SOCHI, RUSSIA - The day before the biggest skate of his life, Patrick Chan is in a good place.
The three-time world men’s singles champion said following practice Wednesday that winning a silver medal in the team event Sunday was just what the doctor ordered. Chan said already having a medal in hand has eased the burden of preparing for the individual men’s singles competition, which begins with the short program Thursday night.
The Toronto skater is under extraordinary pressure at these Sochi Olympics.
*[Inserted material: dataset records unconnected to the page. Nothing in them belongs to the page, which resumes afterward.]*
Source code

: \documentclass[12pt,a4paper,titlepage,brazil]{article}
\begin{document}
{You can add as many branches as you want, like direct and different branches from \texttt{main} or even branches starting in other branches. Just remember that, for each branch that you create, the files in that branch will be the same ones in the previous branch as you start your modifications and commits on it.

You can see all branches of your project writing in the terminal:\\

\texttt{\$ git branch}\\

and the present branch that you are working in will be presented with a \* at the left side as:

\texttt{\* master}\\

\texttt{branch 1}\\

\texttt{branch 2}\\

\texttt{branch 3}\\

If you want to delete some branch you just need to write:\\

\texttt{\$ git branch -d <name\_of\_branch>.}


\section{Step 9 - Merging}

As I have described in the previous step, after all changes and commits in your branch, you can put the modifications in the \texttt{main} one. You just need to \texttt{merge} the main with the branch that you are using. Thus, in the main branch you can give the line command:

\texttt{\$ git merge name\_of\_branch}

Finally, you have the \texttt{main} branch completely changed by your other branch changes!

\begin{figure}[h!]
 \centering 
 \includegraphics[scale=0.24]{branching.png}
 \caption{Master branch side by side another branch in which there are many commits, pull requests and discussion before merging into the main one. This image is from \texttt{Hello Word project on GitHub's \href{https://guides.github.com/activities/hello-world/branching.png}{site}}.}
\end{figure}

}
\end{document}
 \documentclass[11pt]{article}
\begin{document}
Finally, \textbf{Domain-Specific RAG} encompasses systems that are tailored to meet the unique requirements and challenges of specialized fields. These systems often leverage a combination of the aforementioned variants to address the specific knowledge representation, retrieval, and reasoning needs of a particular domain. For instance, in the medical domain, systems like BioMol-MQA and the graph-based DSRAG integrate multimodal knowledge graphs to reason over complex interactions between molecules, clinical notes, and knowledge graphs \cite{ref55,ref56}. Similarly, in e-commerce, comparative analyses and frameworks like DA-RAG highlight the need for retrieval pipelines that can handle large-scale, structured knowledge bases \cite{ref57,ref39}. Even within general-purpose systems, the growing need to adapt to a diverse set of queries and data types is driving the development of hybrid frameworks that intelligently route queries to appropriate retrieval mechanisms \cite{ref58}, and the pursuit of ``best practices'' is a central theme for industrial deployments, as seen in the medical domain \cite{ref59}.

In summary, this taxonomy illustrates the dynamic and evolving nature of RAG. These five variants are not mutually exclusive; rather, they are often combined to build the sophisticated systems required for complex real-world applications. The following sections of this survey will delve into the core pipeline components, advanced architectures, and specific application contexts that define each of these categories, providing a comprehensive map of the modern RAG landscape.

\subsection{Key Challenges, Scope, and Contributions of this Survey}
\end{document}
Canadian men have won 14 world singles championships, but never an Olympic gold, and Chan will attempt to end that streak at the Iceberg Skating Palace.
Next to the Canadian men’s hockey team, the 23-year-old is probably under more pressure than any Canadian athlete at these Games — and the hockey team can spread the burden amongst 25 guys.
When Chan is on, he’s almost unbeatable. But the Ottawa-born skater has had an up and down season and Skate Canada officials have done everything in their power to make sure he doesn’t become overwhelmed prior to the start of the men’s singles event.
But thanks to the team competition, where he skated the short program, Chan said he is feeling good, like he can breath.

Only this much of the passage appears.